The Nowhere Man
- Author: Kamala Markandaya
- Language: English
- Publisher: Allen Lane (UK)
- Publication date: 1972
- Publication place: India
- Media type: print

= The Nowhere Man (Kamala Markandaya novel) =

1972 English-language novel by Kamala Markandaya

The Nowhere Man is a 1972 English-language novel by Kamala Markandaya. It was Markandaya's seventh novel, and her own favourite. The novel is a tragedy of alienation, centred on the racism experienced by an elderly Brahmin, Srinivas, who has lived in London for decades.

==Plot==
Unlike her other novels, which were set mainly in India, The Nowhere Man is set in England, where Markandaya herself had been living since 1948. The novel's main protagonist, Srinivas, is an elderly spice importer who has lived in South London for almost fifty years, surviving his wife and one of his two sons.
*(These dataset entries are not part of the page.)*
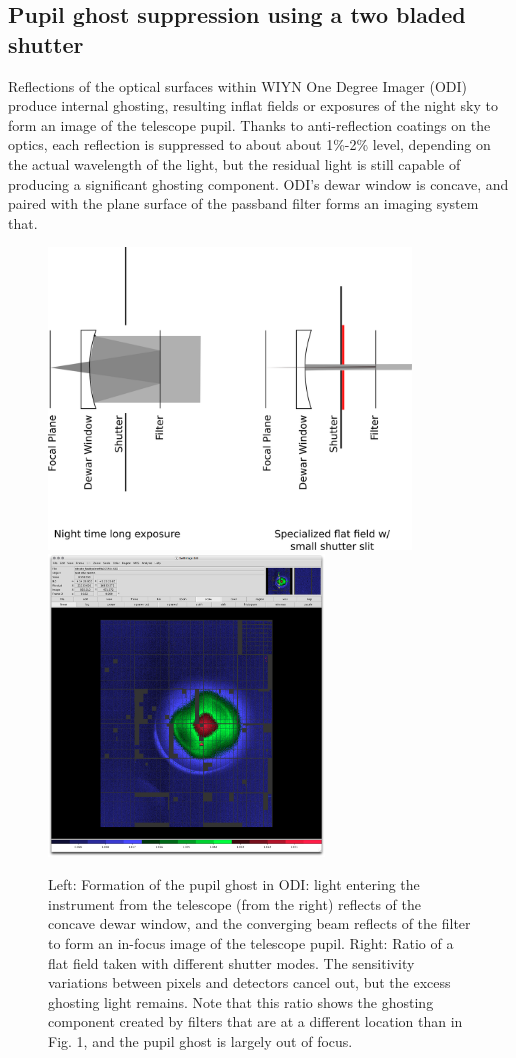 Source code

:\documentclass[]{spieman}
\begin{document}
\subsection{Pupil ghost suppression using a two bladed shutter}

Reflections of the optical surfaces within WIYN One Degree Imager (ODI) produce
internal ghosting, resulting inflat fields or exposures of the night sky to form
an image of the telescope pupil. Thanks to anti-reflection coatings on the
optics, each reflection is suppressed to about about 1\%-2\% level, depending on
the actual wavelength of the light, but the residual light is still capable of
producing a significant ghosting component. ODI’s dewar window is concave, and
paired with the plane surface of the passband filter forms an imaging system
that.

\begin{figure}
	\includegraphics[height=8cm]{images/odishutterpupilghostsupression.png}
	\hspace{0.5cm} \includegraphics[height=8cm]{images/odi_layeronepg.png}
	
	\caption{ \label{fig_pupilghost}Left: Formation of the pupil ghost in ODI:  light 
		entering the instrument from the telescope (from the right) reflects of the
		concave dewar window, and the converging beam reflects of the filter to
		form an in-focus image of the telescope pupil. Right: Ratio of a flat
		field taken with different shutter modes. The sensitivity variations between
		pixels and detectors cancel out, but the excess ghosting light remains. Note
		that this ratio shows the ghosting component created by filters that are at
		a different location than in Fig. 1, and the pupil ghost is largely out of
		focus.}
\end{figure}
\end{document}
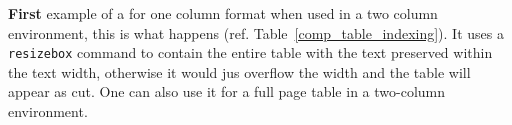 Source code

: \documentclass{sig-alternate-05-2015}
\begin{document}
\textbf{First} example of a for one column format when used in a two column environment, this is what happens (ref. Table~\ref{comp_table_indexing}). It uses a \texttt{resizebox} command to contain the entire table with the text preserved within the text width, otherwise it would jus overflow the width and the table will appear as cut. One can also use it for a full page table in a two-column environment.

\begin{table}
\centering
{}
\caption{A table comparing the indexing platforms and data structures used by a variety of question answering systems.}
\label{comp_table_indexing}
\end{table}
\end{document}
In the Britain of 1968, he now faces intensifying racism, reminding him of the slights he had once experienced as a university student in colonial India. As Srinivas slides into depression, the novel captures the cultural separation between first and second-generation immigrant generations: Srinivas's remaining son, Laxman, is impatient with and embarrassed by his father. For a while, Srinivas's self-belief is restored by a romantic relationship with Mrs Pickering, a down-at-heel divorcée, who moves into his house. However, their peace together is threatened by the racist hatred of their neighbours, to which they each find themselves reacting differently.

==Reception==
The Nowhere Man received relatively little attention at the time it was published. However, it was included in the Penguin India reprints of Markandaya's work, and in 2019 a new edition was published by Hope Road to launch their new imprint, Small Axes.

In 2022, the book was included on the "Big Jubilee Read" list of 70 books by Commonwealth authors, selected to celebrate the Platinum Jubilee of Elizabeth II.